Request for correspondence regarding dog control officer’s actions

Frivolous or vexatious
Legislation:
Local Government Official Information and Meetings Act 1987
Section 17
Legislation display text:
Local Government Official Information and Meetings Act, s 17(h); Ombudsmen Act 1975, s 17(1)(d)
Agency:
District Council
Ombudsman:
Dame Beverley Wakem
Case number(s):
350799
Issue date:
Language:
English

Request related to dispute some 16 years prior that had already been the subject of court proceedings and inquiries by this Office—request was an attempt to re-litigate already long concluded matters and an abuse of the right to access official information—vexatious complaint—Ombudsman refuses to investigate

This request arose in the context of an individual’s dispute with a council about a dog control officer’s actions. The requester, in 2014, sought copies of correspondence to particular parties subsequent to a council committee meeting in 1999. The council refused the request as it would require an extensive search through archives and on the grounds that it was vexatious, and the requester complained to the Chief Ombudsman.

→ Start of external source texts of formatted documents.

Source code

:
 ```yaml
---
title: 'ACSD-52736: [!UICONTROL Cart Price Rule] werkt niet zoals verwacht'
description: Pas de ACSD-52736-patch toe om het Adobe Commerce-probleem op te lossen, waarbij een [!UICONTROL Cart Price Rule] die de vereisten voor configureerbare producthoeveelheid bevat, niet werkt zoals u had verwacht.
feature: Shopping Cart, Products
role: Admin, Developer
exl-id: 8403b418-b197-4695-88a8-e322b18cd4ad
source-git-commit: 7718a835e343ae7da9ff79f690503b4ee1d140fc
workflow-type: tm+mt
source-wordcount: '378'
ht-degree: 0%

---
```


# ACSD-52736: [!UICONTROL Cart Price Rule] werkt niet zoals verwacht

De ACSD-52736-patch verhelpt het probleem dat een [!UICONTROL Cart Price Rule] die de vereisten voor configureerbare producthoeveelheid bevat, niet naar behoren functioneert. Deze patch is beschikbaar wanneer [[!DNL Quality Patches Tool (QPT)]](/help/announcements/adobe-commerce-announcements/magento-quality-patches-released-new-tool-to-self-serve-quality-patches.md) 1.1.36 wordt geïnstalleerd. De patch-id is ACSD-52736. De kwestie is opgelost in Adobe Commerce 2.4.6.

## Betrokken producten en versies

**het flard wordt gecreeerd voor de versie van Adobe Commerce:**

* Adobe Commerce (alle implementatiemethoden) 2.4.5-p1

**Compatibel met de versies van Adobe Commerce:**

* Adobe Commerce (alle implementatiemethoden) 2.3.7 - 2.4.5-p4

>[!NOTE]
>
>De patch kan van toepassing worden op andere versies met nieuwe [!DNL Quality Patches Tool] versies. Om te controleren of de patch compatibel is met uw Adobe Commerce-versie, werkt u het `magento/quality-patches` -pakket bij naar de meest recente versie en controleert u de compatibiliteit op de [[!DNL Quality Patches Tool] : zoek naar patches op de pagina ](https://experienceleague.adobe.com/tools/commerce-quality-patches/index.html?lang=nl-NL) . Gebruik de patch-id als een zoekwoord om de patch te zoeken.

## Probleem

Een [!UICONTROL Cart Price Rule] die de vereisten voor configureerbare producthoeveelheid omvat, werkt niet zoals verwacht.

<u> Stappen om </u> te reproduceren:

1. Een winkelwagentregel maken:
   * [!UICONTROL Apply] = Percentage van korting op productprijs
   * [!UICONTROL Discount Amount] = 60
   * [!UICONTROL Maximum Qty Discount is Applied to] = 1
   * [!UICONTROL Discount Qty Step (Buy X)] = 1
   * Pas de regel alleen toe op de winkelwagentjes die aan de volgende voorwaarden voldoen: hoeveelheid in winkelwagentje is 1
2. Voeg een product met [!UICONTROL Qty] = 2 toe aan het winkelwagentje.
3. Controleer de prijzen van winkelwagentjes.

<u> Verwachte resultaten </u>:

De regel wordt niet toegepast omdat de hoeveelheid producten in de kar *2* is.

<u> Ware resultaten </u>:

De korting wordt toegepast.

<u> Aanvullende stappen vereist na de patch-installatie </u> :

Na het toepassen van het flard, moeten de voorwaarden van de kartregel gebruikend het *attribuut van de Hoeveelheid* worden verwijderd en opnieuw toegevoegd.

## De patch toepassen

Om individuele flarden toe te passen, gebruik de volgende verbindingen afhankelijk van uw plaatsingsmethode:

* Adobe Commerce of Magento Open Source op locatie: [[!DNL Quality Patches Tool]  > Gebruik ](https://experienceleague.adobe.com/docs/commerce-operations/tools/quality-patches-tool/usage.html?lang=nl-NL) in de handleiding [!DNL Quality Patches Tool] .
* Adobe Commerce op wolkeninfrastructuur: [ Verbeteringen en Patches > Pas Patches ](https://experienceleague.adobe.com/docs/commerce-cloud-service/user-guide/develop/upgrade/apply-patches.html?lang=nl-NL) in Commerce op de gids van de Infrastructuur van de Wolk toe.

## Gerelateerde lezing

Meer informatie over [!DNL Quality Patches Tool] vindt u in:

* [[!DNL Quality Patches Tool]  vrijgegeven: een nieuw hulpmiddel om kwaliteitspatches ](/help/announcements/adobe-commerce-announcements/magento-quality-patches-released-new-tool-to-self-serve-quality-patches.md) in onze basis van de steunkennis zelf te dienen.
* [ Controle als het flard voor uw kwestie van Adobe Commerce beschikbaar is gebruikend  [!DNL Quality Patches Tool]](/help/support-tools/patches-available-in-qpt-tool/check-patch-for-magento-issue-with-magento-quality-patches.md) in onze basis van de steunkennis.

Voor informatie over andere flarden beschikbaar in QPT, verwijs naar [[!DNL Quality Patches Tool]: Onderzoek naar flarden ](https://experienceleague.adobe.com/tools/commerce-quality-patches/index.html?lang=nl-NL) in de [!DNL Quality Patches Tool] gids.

The Chief Ombudsman noted that the driving force behind the LGOIMA request was the requester’s substantive concern about matters dating back some 16 years. This concern had already been the subject of court hearings and inquiries by the Ombudsman. In 2007 the former Chief Ombudsman said that a considerable amount of time had been spent on this dispute, and it would be unreasonable to expend any further time on an issue that could have no productive outcome.

The LGOIMA request and subsequent complaint were seen by the Chief Ombudsman as an attempt by the requester to re-litigate already long concluded matters. Such an exercise was an abuse of the right to make a request or complaint under the LGOIMA, and therefore vexatious. The Chief Ombudsman declined to investigate the complaint under section 17(1)(d) of the Ombudsmen Act.

This case note is published under the authority of the Ombudsmen Rules 1989. It sets out an Ombudsman’s view on the facts of a particular case. It should not be taken as establishing any legal precedent that would bind an Ombudsman in future.